Stored data
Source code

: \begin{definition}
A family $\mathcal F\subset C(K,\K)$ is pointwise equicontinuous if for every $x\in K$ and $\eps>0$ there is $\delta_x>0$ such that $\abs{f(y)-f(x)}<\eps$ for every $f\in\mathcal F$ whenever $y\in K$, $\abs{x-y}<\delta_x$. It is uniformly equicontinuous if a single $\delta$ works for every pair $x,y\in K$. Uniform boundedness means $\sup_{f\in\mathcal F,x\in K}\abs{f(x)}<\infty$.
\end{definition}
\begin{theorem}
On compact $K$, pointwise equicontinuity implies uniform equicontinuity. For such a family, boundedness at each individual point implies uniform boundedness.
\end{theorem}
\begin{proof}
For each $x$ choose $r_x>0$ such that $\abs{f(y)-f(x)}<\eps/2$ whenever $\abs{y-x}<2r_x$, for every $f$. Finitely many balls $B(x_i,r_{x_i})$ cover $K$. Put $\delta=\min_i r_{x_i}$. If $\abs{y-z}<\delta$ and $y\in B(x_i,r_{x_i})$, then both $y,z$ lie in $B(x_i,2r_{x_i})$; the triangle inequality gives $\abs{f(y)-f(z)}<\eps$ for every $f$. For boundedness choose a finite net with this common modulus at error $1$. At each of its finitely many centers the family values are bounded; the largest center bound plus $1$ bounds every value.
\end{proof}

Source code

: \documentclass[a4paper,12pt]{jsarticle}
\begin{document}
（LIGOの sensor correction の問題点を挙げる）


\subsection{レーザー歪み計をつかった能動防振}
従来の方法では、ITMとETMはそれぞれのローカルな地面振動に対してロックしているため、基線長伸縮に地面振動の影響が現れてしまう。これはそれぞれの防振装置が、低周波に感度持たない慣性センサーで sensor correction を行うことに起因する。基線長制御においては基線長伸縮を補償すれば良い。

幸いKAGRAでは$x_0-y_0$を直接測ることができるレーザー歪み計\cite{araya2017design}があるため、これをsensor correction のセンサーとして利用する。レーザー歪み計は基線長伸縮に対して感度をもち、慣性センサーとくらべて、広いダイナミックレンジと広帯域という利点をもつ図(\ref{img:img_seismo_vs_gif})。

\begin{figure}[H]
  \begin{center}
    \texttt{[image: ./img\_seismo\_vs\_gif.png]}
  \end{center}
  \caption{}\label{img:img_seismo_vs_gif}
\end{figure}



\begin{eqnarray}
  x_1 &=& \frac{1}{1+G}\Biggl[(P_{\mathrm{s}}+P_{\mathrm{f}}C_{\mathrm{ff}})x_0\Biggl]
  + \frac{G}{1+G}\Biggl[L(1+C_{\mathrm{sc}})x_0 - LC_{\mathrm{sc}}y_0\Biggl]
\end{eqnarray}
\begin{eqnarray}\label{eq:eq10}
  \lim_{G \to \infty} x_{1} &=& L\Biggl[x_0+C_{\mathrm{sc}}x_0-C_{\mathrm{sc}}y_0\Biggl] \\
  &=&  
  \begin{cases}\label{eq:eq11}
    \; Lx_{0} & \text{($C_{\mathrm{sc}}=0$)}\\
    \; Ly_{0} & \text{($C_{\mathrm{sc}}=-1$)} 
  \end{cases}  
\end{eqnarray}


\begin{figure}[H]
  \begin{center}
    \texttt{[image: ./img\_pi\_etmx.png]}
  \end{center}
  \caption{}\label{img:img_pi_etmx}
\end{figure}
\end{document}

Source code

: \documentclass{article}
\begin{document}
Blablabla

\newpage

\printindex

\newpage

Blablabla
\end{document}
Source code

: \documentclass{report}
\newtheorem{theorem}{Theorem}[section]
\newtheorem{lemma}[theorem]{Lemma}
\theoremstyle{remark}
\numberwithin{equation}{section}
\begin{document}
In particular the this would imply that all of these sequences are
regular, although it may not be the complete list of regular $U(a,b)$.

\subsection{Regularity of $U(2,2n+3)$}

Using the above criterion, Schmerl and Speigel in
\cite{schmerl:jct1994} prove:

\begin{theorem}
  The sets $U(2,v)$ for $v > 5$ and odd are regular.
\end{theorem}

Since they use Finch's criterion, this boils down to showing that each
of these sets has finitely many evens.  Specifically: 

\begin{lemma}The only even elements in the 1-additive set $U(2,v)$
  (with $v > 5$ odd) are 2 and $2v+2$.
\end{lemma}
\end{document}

Work order
Find the word "frac" in the entries and show each line where it is found.

Task output
  x_1 &=& \frac{1}{1+G}\Biggl[(P_{\mathrm{s}}+P_{\mathrm{f}}C_{\mathrm{ff}})x_0\Biggl]
  + \frac{G}{1+G}\Biggl[L(1+C_{\mathrm{sc}})x_0 - LC_{\mathrm{sc}}y_0\Biggl]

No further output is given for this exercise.